竹中 その時は否決されたんです。それは、ベーシックインカムの金額が大きすぎたんですよ。日本円でいうと月にたしか25万円ぐらいです。それはちょっと国は出せないということで。

 その時、やはり右派からも左派からも反対意見が出たんです。保守的な人は「そんなことをしたら皆、働かなくなるし、財政負担が大きくなる」。左派からは「そんなことを言ってほかの社会保障を削るつもりなんだろう」。でも、それは程度の問題ですから。全員に月に20〜30万円も与えたらそれは働かない人が出てくるかもしれませんが、例えば6〜7万円であれば、そうはならないかもしれませんよね。

 実は、元日本銀行審議委員でありエコノミストの原田泰さんが、ベーシックインカムについて、「年金制度や生活保障を部分的に減らすことができるので、今の税金の負担を大きくしないまま実施できる」という試算をしています。その額を5万円にするのか、10万円にするのか、7万円にするのか、そういうことを各政党が自分たちの案を出して競ってほしいんです。

 そして国民にも問うてみる。15万円もらえるけれどそうすると税金は少し高くなりますよ、6万円なら税金は今のままでできますよ、とか。私はそれが本当の、政党が争うべき政策だと思います。

【田原さん笑顔】

田原 野党は政策に反対するばかりですからね。最近は国民民主党によって「年収の壁」の議論が活発化してきましたが。

 これまでは、野党がどのような政策があっても、すべて否決されてきました。逆に言うと、どのような政策を出しても結局、否決されてしまうので、野党は政策に責任を持つ必要がなかった。

 でも今回、少数与党になったので、場合によっては政策が通ってしまう。野党はこれまでは政策に関して無責任でよかったのですが、今後は、責任を持って政策を出していかなければいけなくなりました。とはいえ、野党にはまだまだこの認識は欠けているように思えます。

竹中 まったくそうだと思います。

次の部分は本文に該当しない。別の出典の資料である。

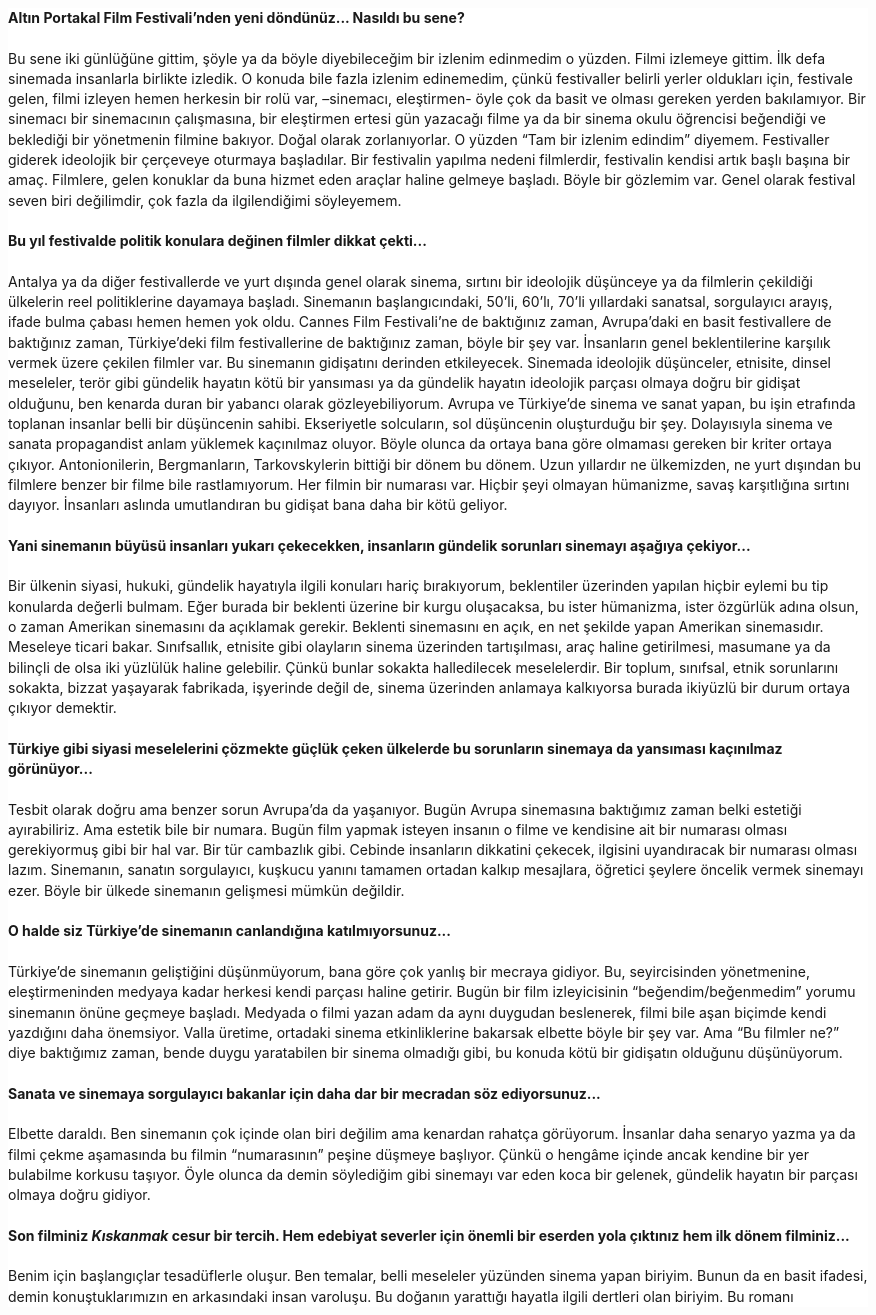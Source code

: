  <p><b>Altın Portakal Film Festivali’nden yeni döndünüz... Nasıldı bu sene?</b>  <br/><br/>Bu sene iki günlüğüne gittim, şöyle ya da böyle diyebileceğim bir izlenim edinmedim o yüzden. Filmi izlemeye gittim. İlk defa sinemada insanlarla birlikte izledik. O konuda bile fazla izlenim edinemedim, çünkü festivaller belirli yerler oldukları için, festivale gelen, filmi izleyen hemen herkesin bir rolü var, –sinemacı, eleştirmen- öyle çok da basit ve olması gereken yerden bakılamıyor. Bir sinemacı bir sinemacının çalışmasına, bir eleştirmen ertesi gün yazacağı filme ya da bir sinema okulu öğrencisi beğendiği ve beklediği bir yönetmenin filmine bakıyor. Doğal olarak zorlanıyorlar. O yüzden “Tam bir izlenim edindim” diyemem. Festivaller giderek ideolojik bir çerçeveye oturmaya başladılar. Bir festivalin yapılma nedeni filmlerdir, festivalin kendisi artık başlı başına bir amaç. Filmlere, gelen konuklar da buna hizmet eden araçlar haline gelmeye başladı. Böyle bir gözlemim var. Genel olarak festival seven biri değilimdir, çok fazla da ilgilendiğimi söyleyemem. <b><br/><br/>Bu yıl festivalde politik konulara değinen filmler dikkat çekti... </b><br/><br/>Antalya ya da diğer festivallerde ve yurt dışında genel olarak sinema, sırtını bir ideolojik düşünceye ya da filmlerin çekildiği ülkelerin reel politiklerine dayamaya başladı. Sinemanın başlangıcındaki, 50’li, 60’lı, 70’li yıllardaki sanatsal, sorgulayıcı arayış, ifade bulma çabası hemen hemen yok oldu. Cannes Film Festivali’ne de baktığınız zaman, Avrupa’daki en basit festivallere de baktığınız zaman, Türkiye’deki film festivallerine de baktığınız zaman, böyle bir şey var. İnsanların genel beklentilerine karşılık vermek üzere çekilen filmler var. Bu sinemanın gidişatını derinden etkileyecek. Sinemada ideolojik düşünceler, etnisite, dinsel meseleler, terör gibi gündelik hayatın kötü bir yansıması ya da gündelik hayatın ideolojik parçası olmaya doğru bir gidişat olduğunu, ben kenarda duran bir yabancı olarak gözleyebiliyorum. Avrupa ve Türkiye’de sinema ve sanat yapan, bu işin etrafında toplanan insanlar belli bir düşüncenin sahibi. Ekseriyetle solcuların, sol düşüncenin oluşturduğu bir şey. Dolayısıyla sinema ve sanata propagandist anlam yüklemek kaçınılmaz oluyor. Böyle olunca da ortaya bana göre olmaması gereken bir kriter ortaya çıkıyor. Antonionilerin, Bergmanların, Tarkovskylerin bittiği bir dönem bu dönem. Uzun yıllardır ne ülkemizden, ne yurt dışından bu filmlere benzer bir filme bile rastlamıyorum. Her filmin bir numarası var. Hiçbir şeyi olmayan hümanizme, savaş karşıtlığına sırtını dayıyor. İnsanları aslında umutlandıran bu gidişat bana daha bir kötü geliyor. <b><br/><br/>Yani sinemanın büyüsü insanları yukarı çekecekken, insanların gündelik sorunları sinemayı aşağıya çekiyor...</b> <br/><br/>Bir ülkenin siyasi, hukuki, gündelik hayatıyla ilgili konuları hariç bırakıyorum, beklentiler üzerinden yapılan hiçbir eylemi bu tip konularda değerli bulmam. Eğer burada bir beklenti üzerine bir kurgu oluşacaksa, bu ister hümanizma, ister özgürlük adına olsun, o zaman Amerikan sinemasını da açıklamak gerekir. Beklenti sinemasını en açık, en net şekilde yapan Amerikan sinemasıdır. Meseleye ticari bakar. Sınıfsallık, etnisite gibi olayların sinema üzerinden tartışılması, araç haline getirilmesi, masumane ya da bilinçli de olsa iki yüzlülük haline gelebilir. Çünkü bunlar sokakta halledilecek meselelerdir. Bir toplum, sınıfsal, etnik sorunlarını sokakta, bizzat yaşayarak fabrikada, işyerinde değil de, sinema üzerinden anlamaya kalkıyorsa burada ikiyüzlü bir durum ortaya çıkıyor demektir. <b><br/><br/>Türkiye gibi siyasi meselelerini çözmekte güçlük çeken ülkelerde bu sorunların sinemaya da yansıması kaçınılmaz görünüyor...</b> <br/><br/>Tesbit olarak doğru ama benzer sorun Avrupa’da da yaşanıyor. Bugün Avrupa sinemasına baktığımız zaman belki estetiği ayırabiliriz. Ama estetik bile bir numara. Bugün film yapmak isteyen insanın o filme ve kendisine ait bir numarası olması gerekiyormuş gibi bir hal var. Bir tür cambazlık gibi. Cebinde insanların dikkatini çekecek, ilgisini uyandıracak bir numarası olması lazım. Sinemanın, sanatın sorgulayıcı, kuşkucu yanını tamamen ortadan kalkıp mesajlara, öğretici şeylere öncelik vermek sinemayı ezer. Böyle bir ülkede sinemanın gelişmesi mümkün değildir. <b><br/><br/>O halde siz Türkiye’de sinemanın canlandığına katılmıyorsunuz...</b> <br/><br/>Türkiye’de sinemanın geliştiğini düşünmüyorum, bana göre çok yanlış bir mecraya gidiyor. Bu, seyircisinden yönetmenine, eleştirmeninden medyaya kadar herkesi kendi parçası haline getirir. Bugün bir film izleyicisinin “beğendim/beğenmedim” yorumu sinemanın önüne geçmeye başladı. Medyada o filmi yazan adam da aynı duygudan beslenerek, filmi bile aşan biçimde kendi yazdığını daha önemsiyor. Valla üretime, ortadaki sinema etkinliklerine bakarsak elbette böyle bir şey var. Ama “Bu filmler ne?” diye baktığımız zaman, bende duygu yaratabilen bir sinema olmadığı gibi, bu konuda kötü bir gidişatın olduğunu düşünüyorum. <b><br/><br/>Sanata ve sinemaya sorgulayıcı bakanlar için daha dar bir mecradan söz ediyorsunuz...</b> <br/><br/>Elbette daraldı. Ben sinemanın çok içinde olan biri değilim ama kenardan rahatça görüyorum. İnsanlar daha senaryo yazma ya da filmi çekme aşamasında bu filmin “numarasının” peşine düşmeye başlıyor. Çünkü o hengâme içinde ancak kendine bir yer bulabilme korkusu taşıyor. Öyle olunca da demin söylediğim gibi sinemayı var eden koca bir gelenek, gündelik hayatın bir parçası olmaya doğru gidiyor. <b><br/><br/>Son filminiz <i>Kıskanmak</i> cesur bir tercih. Hem edebiyat severler için önemli bir eserden yola çıktınız hem ilk dönem filminiz...</b> <br/><br/>Benim için başlangıçlar tesadüflerle oluşur. Ben temalar, belli meseleler yüzünden sinema yapan biriyim. Bunun da en basit ifadesi, demin konuştuklarımızın en arkasındaki insan varoluşu. Bu doğanın yarattığı hayatla ilgili dertleri olan biriyim. Bu romanı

年収の壁に関しての主張がここまで評判になるとは、玉木さん(玉木雄一郎・国民民主党代表)も予想していなかったでしょう。

 ベーシックインカムがなかなか議論にならないのは、社会保障が聖域みたいになっているからなんですね。でも、社会保障の中には、非常に大きな無駄遣いがあったりします。

 たとえば、田原さんは年金をもらっていますよね。いらなくないですか? 私も自分はいらないと思いますし、経団連の会長や、大企業で大もうけしている人たちも、もらっている。つまり、日本全体が高齢化しているのだから、65歳から年金をもらうという、若い人たちが多かった時代の制度を、同じ形でそのままずっと続けるのはおかしいんですよ。これを言うと「老人いじめだ」とか言われるのですが。

国民は日々の生活に忙しい
政治家は「指導者民主主義」であるべきだ

田原 今、寿命がどんどん延びているので、今の年金の構造だと破綻してしまう。このままだと破綻はいつになりますか?

竹中 マクロ経済スライド(※)というのをきちんとやれば破綻はしないんです。年金の支給開始年齢を70歳に引き上げたり、年金額を少し減らしたりすれば、随分違ってきます。所得があって資産がある人には年金は辞退していただく。
※物価などの社会情勢に合わせて、年金の支給額を自動的に調整する仕組み

 年金というのはもともと保険ですからね。保険というのは、生命保険をイメージしてもらえればわかりやすいかと思いますが、いくら掛け金を払っていても、生きてピンピンしていたら、まったくもらえないですよね。年金も同じで、いくら掛け金を払ったとしても、高齢になった時に、所得があって資産があれば、もらえませんよと。これは保険の原理なので、その通りにやればいいだけです。

 ところが今、年金っていうのは「年を取ったらもらう権利があるお金だ」と、多くの国民が思い込んでいる。人によってもらえないなんて言ったら、大反対が起こるでしょう。実際、フランスでもこの話題は大反対が起きました。でも本当は、そういうところに政治はきっちりと語りかけて、納得してもらわなければいけないですよね。抜本的なことをやらないとダメだと思います。

田原 なぜ政治は、そうしたことにきちんと取り組もうとしないのですか。

竹中 政治が「ご用聞き」みたいになってしまっているからでしょう。私は、民主主義社会の政治家というのは、「こうしようではないか」と提案して納得してもらう、「指導者民主主義」でなければいけないと思うんです。「年収の壁」とか「国防費はGDPの何%を占めるか」とか、国民はわからないですよ。毎日仕事にいそしんでいて、日々の生活で忙しいのですから。

 ですから、世界は今、こうなっている、だから私はこうしようではないか、賛成か反対か聞かせてくれ、と皆を引っ張っていくのは、リーダーの役割ですよ。